Negotiators have been furiously working to find a solution to appease Egypt’s concerns about refugees entering the country through the Rafah crossing in southwestern Gaza, the border between Egypt and the Sinai. Complicating things are Israeli and American claims that Hamas has blocked the way out, as well as the inherent difficulties that come with processing thousands of people who claim to be foreign nationals.

The US had also been rushing to negotiate the release of hostages held by Hamas ahead of the incursion, talks that the US government insisted will continue amid Friday’s intensified airstrikes.
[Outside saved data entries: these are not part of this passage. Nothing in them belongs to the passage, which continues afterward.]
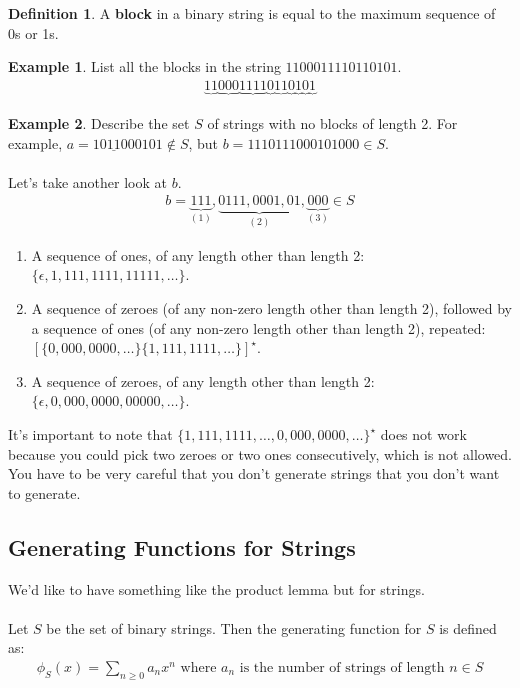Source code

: \documentclass[]{article}
\theoremstyle{definition}
\newtheorem*{defn}{Definition}
\newtheorem{ex}{Example}[section]
\begin{document}
		\begin{defn}
			A \textbf{block} in a binary string is equal to the maximum sequence of 0s or 1s.
		\end{defn}
		
		\begin{ex}
			List all the blocks in the string $1100011110110101$.
			\begin{align*}
				\underbrace{11} \underbrace{000} \underbrace{1111} \underbrace{0} \underbrace{11} \underbrace{0} \underbrace{1} \underbrace{0} \underbrace{1}
			\end{align*}
		\end{ex}

		\begin{ex}
			Describe the set $S$ of strings with no blocks of length 2. For example, $a = 10\underline{11}000101 \not \in S$, but $b = 1110111000101000 \in S$.
			\\ \\
			Let's take another look at $b$.
			\begin{align*}
				b = \underbrace{111}_{(1)},\underbrace{0111,0001,01}_{(2)},\underbrace{000}_{(3)} \in S
			\end{align*}

			\begin{enumerate}
				\item A sequence of ones, of any length other than length 2: $\{ \epsilon, 1, 111, 1111, 11111, \ldots \}$.
				\item A sequence of zeroes (of any non-zero length other than length 2), followed by a sequence of ones (of any non-zero length other than length 2), repeated: $[ \{0, 000, 0000, \ldots \} \{1, 111, 1111, \ldots \} ]^\star$.
				\item A sequence of zeroes, of any length other than length 2: $\{ \epsilon, 0, 000, 0000, 00000, \ldots \}$.
			\end{enumerate}

			It's important to note that $\{ 1, 111, 1111, \ldots, 0, 000, 0000, \ldots \}^\star$ does not work because you could pick two zeroes or two ones consecutively, which is not allowed. You have to be very careful that you don't generate strings that you don't want to generate.
		\end{ex}

		\subsection{Generating Functions for Strings}
			We'd like to have something like the product lemma but for strings.
			\\ \\
			Let $S$ be the set of binary strings. Then the generating function for $S$ is defined as:
			\begin{align*}
				\phi_S(x) = \sum_{n \ge 0} a_n x^n \text{ where } a_n \text{ is the number of strings of length } n \in S
			\end{align*}
\end{document}
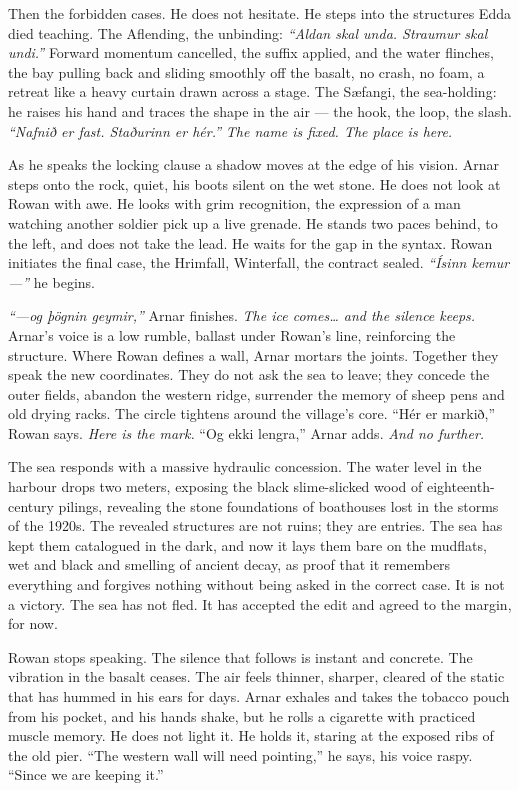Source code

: \documentclass[11pt,oneside]{book}
\begin{document}
Then the forbidden cases. He does not hesitate. He steps into the
structures Edda died teaching. The Aflending, the unbinding:
\emph{``Aldan skal unda. Straumur skal undi.''} Forward momentum
cancelled, the suffix applied, and the water flinches, the bay pulling
back and sliding smoothly off the basalt, no crash, no foam, a retreat
like a heavy curtain drawn across a stage. The Sæfangi, the sea-holding:
he raises his hand and traces the shape in the air --- the hook, the
loop, the slash. \emph{``Nafnið er fast. Staðurinn er hér.''} \emph{The
name is fixed. The place is here.}

As he speaks the locking clause a shadow moves at the edge of his
vision. Arnar steps onto the rock, quiet, his boots silent on the wet
stone. He does not look at Rowan with awe. He looks with grim
recognition, the expression of a man watching another soldier pick up a
live grenade. He stands two paces behind, to the left, and does not take
the lead. He waits for the gap in the syntax. Rowan initiates the final
case, the Hrimfall, Winterfall, the contract sealed. \emph{``Ísinn
kemur---''} he begins.

\emph{``---og þögnin geymir,''} Arnar finishes. \emph{The ice
comes\ldots{} and the silence keeps.} Arnar's voice is a low rumble,
ballast under Rowan's line, reinforcing the structure. Where Rowan
defines a wall, Arnar mortars the joints. Together they speak the new
coordinates. They do not ask the sea to leave; they concede the outer
fields, abandon the western ridge, surrender the memory of sheep pens
and old drying racks. The circle tightens around the village's core.
``Hér er markið,'' Rowan says. \emph{Here is the mark.} ``Og ekki
lengra,'' Arnar adds. \emph{And no further.}

The sea responds with a massive hydraulic concession. The water level in
the harbour drops two meters, exposing the black slime-slicked wood of
eighteenth-century pilings, revealing the stone foundations of
boathouses lost in the storms of the 1920s. The revealed structures are
not ruins; they are entries. The sea has kept them catalogued in the
dark, and now it lays them bare on the mudflats, wet and black and
smelling of ancient decay, as proof that it remembers everything and
forgives nothing without being asked in the correct case. It is not a
victory. The sea has not fled. It has accepted the edit and agreed to
the margin, for now.

Rowan stops speaking. The silence that follows is instant and concrete.
The vibration in the basalt ceases. The air feels thinner, sharper,
cleared of the static that has hummed in his ears for days. Arnar
exhales and takes the tobacco pouch from his pocket, and his hands
shake, but he rolls a cigarette with practiced muscle memory. He does
not light it. He holds it, staring at the exposed ribs of the old pier.
``The western wall will need pointing,'' he says, his voice raspy.
``Since we are keeping it.''
\end{document}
The Biden administration said Thursday it was hopeful that a deal will be reached in the coming days to allow US citizens to evacuate Gaza through Egypt, though the State Department had previously issued an alert saying the crossing into Egypt would open but it never did.
 
The catastrophe continues as the UN demands a cease fire, falling on deaf ears in Tel Aviv and Washington.
 
The U.N. General Assembly approved a nonbinding resolution Friday calling for a “humanitarian truce” in Gaza leading to a cessation of hostilities between Israel and Gaza’s Hamas rulers, the first United Nations response to the ongoing war.

The 193-member world body adopted the Arab-drafted resolution by a vote of 120-14 with 45 abstentions after rejecting a Canadian amendment backed by the United States. It would have unequivocally condemned the Oct. 7 “terrorist attacks” on Israel by Hamas and demanded the immediate release of hostages taken by Hamas.

The votes came part way through a list of 113 speakers at an emergency special session on Israeli actions in occupied Palestinian territories. Jordan’s U.N. Ambassador Mahmoud Hmoud, speaking on behalf of the U.N.’s 22-nation Arab group, had called for action on the resolution because of the urgency of the escalating situation on the ground.

The Arab group went to the General Assembly after the more powerful 15-member Security Council failed to agree on a resolution after four attempts over the past two weeks. While council resolutions are legally binding, assembly resolutions are not, but they do serve as a barometer of world opinion.
 
Things always get darker right before it goes pitch black.